What you are asked to do: Leaving out the pictures, copy each record below exactly.

[Document images with source code]
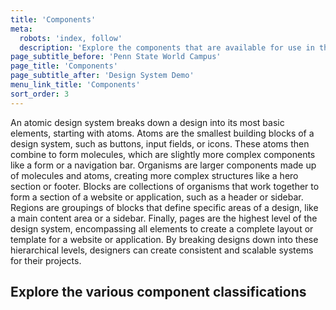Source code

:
 ```yaml
---
title: 'Components'
meta:
  robots: 'index, follow'
  description: 'Explore the components that are available for use in the design system.'
page_subtitle_before: 'Penn State World Campus'
page_title: 'Components'
page_subtitle_after: 'Design System Demo'
menu_link_title: 'Components'
sort_order: 3
---
```

An atomic design system breaks down a design into its most basic elements, starting with atoms. Atoms are the smallest building blocks of a design system, such as buttons, input fields, or icons. These atoms then combine to form molecules, which are slightly more complex components like a form or a navigation bar. Organisms are larger components made up of molecules and atoms, creating more complex structures like a hero section or footer. Blocks are collections of organisms that work together to form a section of a website or application, such as a header or sidebar. Regions are groupings of blocks that define specific areas of a design, like a main content area or a sidebar. Finally, pages are the highest level of the design system, encompassing all elements to create a complete layout or template for a website or application. By breaking designs down into these hierarchical levels, designers can create consistent and scalable systems for their projects.

## Explore the various component classifications
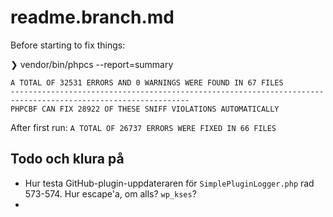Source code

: # readme.branch.md

Before starting to fix things:

❯ vendor/bin/phpcs --report=summary

```
A TOTAL OF 32531 ERRORS AND 0 WARNINGS WERE FOUND IN 67 FILES
--------------------------------------------------------------------------------------------------------------
PHPCBF CAN FIX 28922 OF THESE SNIFF VIOLATIONS AUTOMATICALLY
```

After first run:
`A TOTAL OF 26737 ERRORS WERE FIXED IN 66 FILES`

## Todo och klura på

- Hur testa GitHub-plugin-uppdateraren för `SimplePluginLogger.php` rad 573-574. Hur escape'a, om alls? `wp_kses`?
-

Exercise answer:
Source code

:
 ```yaml
---
title: 'Components'
meta:
  robots: 'index, follow'
  description: 'Explore the components that are available for use in the design system.'
page_subtitle_before: 'Penn State World Campus'
page_title: 'Components'
page_subtitle_after: 'Design System Demo'
menu_link_title: 'Components'
sort_order: 3
---
```

An atomic design system breaks down a design into its most basic elements, starting with atoms. Atoms are the smallest building blocks of a design system, such as buttons, input fields, or icons. These atoms then combine to form molecules, which are slightly more complex components like a form or a navigation bar. Organisms are larger components made up of molecules and atoms, creating more complex structures like a hero section or footer. Blocks are collections of organisms that work together to form a section of a website or application, such as a header or sidebar. Regions are groupings of blocks that define specific areas of a design, like a main content area or a sidebar. Finally, pages are the highest level of the design system, encompassing all elements to create a complete layout or template for a website or application. By breaking designs down into these hierarchical levels, designers can create consistent and scalable systems for their projects.

## Explore the various component classifications
Source code

: # readme.branch.md

Before starting to fix things:

❯ vendor/bin/phpcs --report=summary

```
A TOTAL OF 32531 ERRORS AND 0 WARNINGS WERE FOUND IN 67 FILES
--------------------------------------------------------------------------------------------------------------
PHPCBF CAN FIX 28922 OF THESE SNIFF VIOLATIONS AUTOMATICALLY
```

After first run:
`A TOTAL OF 26737 ERRORS WERE FIXED IN 66 FILES`

## Todo och klura på

- Hur testa GitHub-plugin-uppdateraren för `SimplePluginLogger.php` rad 573-574. Hur escape'a, om alls? `wp_kses`?
-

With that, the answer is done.